Description of the task: Could each entry below be written out exactly, with every picture dropped?

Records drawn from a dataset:
※

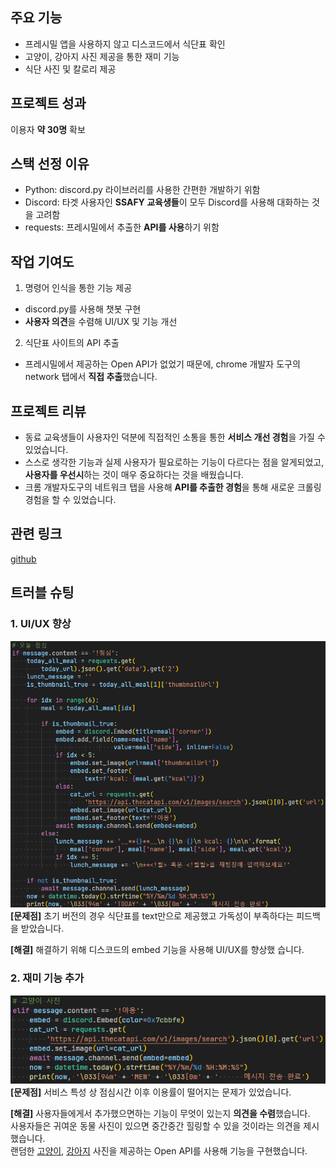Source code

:## 주요 기능

- 프레시밀 앱을 사용하지 않고 디스코드에서 식단표 확인
- 고양이, 강아지 사진 제공을 통한 재미 기능
- 식단 사진 및 칼로리 제공

## 프로젝트 성과

이용자 **약 30명** 확보

## 스택 선정 이유

- Python: discord.py 라이브러리를 사용한 간편한 개발하기 위함
- Discord: 타겟 사용자인 **SSAFY 교육생들**이 모두 Discord를 사용해 대화하는 것을 고려함
- requests: 프레시밀에서 추출한 **API를 사용**하기 위함

## 작업 기여도

1. 명령어 인식을 통한 기능 제공

- discord.py를 사용해 챗봇 구현
- **사용자 의견**을 수렴해 UI/UX 및 기능 개선

2. 식단표 사이트의 API 추출

- 프레시밀에서 제공하는 Open API가 없었기 때문에, chrome 개발자 도구의 network 탭에서 **직접 추출**했습니다.

## 프로젝트 리뷰

- 동료 교육생들이 사용자인 덕분에 직접적인 소통을 통한 **서비스 개선 경험**을 가질 수 있었습니다.
- 스스로 생각한 기능과 실제 사용자가 필요로하는 기능이 다르다는 점을 알게되었고, **사용자를 우선시**하는 것이 매우 중요하다는 것을 배웠습니다.
- 크롬 개발자도구의 네트워크 탭을 사용해 **API를 추출한 경험**을 통해 새로운 크롤링 경험을 할 수 있었습니다.

## 관련 링크

[github](https://github.com/appletail/SSAFYGwangjuLunchBot)

## 트러블 슈팅

### 1. UI/UX 향상

![LunchBot1](image/LunchBot1.png)  
**[문제점]** 초기 버전의 경우 식단표를 text만으로 제공했고 가독성이 부족하다는 피드백을 받았습니다.

**[해결]** 해결하기 위해 디스코드의 embed 기능을 사용해 UI/UX를 향상했 습니다.

### 2. 재미 기능 추가

![LunchBot2](image/LunchBot2.png)  
**[문제점]** 서비스 특성 상 점심시간 이후 이용률이 떨어지는 문제가 있었습니다.

**[해결]** 사용자들에게서 추가했으면하는 기능이 무엇이 있는지 **의견을 수렴**했습니다.  
사용자들은 귀여운 동물 사진이 있으면 중간중간 힐링할 수 있을 것이라는 의견을 제시했습니다.  
랜덤한 [고양이](https://api.thecatapi.com/v1/images/search), [강아지](https://api.thedogapi.com/v1/images/search) 사진을 제공하는 Open API를 사용해 기능을 구현했습니다.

※

Exercise answer:
Source code

:## 주요 기능

- 프레시밀 앱을 사용하지 않고 디스코드에서 식단표 확인
- 고양이, 강아지 사진 제공을 통한 재미 기능
- 식단 사진 및 칼로리 제공

## 프로젝트 성과

이용자 **약 30명** 확보

## 스택 선정 이유

- Python: discord.py 라이브러리를 사용한 간편한 개발하기 위함
- Discord: 타겟 사용자인 **SSAFY 교육생들**이 모두 Discord를 사용해 대화하는 것을 고려함
- requests: 프레시밀에서 추출한 **API를 사용**하기 위함

## 작업 기여도

1. 명령어 인식을 통한 기능 제공

- discord.py를 사용해 챗봇 구현
- **사용자 의견**을 수렴해 UI/UX 및 기능 개선

2. 식단표 사이트의 API 추출

- 프레시밀에서 제공하는 Open API가 없었기 때문에, chrome 개발자 도구의 network 탭에서 **직접 추출**했습니다.

## 프로젝트 리뷰

- 동료 교육생들이 사용자인 덕분에 직접적인 소통을 통한 **서비스 개선 경험**을 가질 수 있었습니다.
- 스스로 생각한 기능과 실제 사용자가 필요로하는 기능이 다르다는 점을 알게되었고, **사용자를 우선시**하는 것이 매우 중요하다는 것을 배웠습니다.
- 크롬 개발자도구의 네트워크 탭을 사용해 **API를 추출한 경험**을 통해 새로운 크롤링 경험을 할 수 있었습니다.

## 관련 링크

[github](https://github.com/appletail/SSAFYGwangjuLunchBot)

## 트러블 슈팅

### 1. UI/UX 향상

![LunchBot1](image/LunchBot1.png)  
**[문제점]** 초기 버전의 경우 식단표를 text만으로 제공했고 가독성이 부족하다는 피드백을 받았습니다.

**[해결]** 해결하기 위해 디스코드의 embed 기능을 사용해 UI/UX를 향상했 습니다.

### 2. 재미 기능 추가

![LunchBot2](image/LunchBot2.png)  
**[문제점]** 서비스 특성 상 점심시간 이후 이용률이 떨어지는 문제가 있었습니다.

**[해결]** 사용자들에게서 추가했으면하는 기능이 무엇이 있는지 **의견을 수렴**했습니다.  
사용자들은 귀여운 동물 사진이 있으면 중간중간 힐링할 수 있을 것이라는 의견을 제시했습니다.  
랜덤한 [고양이](https://api.thecatapi.com/v1/images/search), [강아지](https://api.thedogapi.com/v1/images/search) 사진을 제공하는 Open API를 사용해 기능을 구현했습니다.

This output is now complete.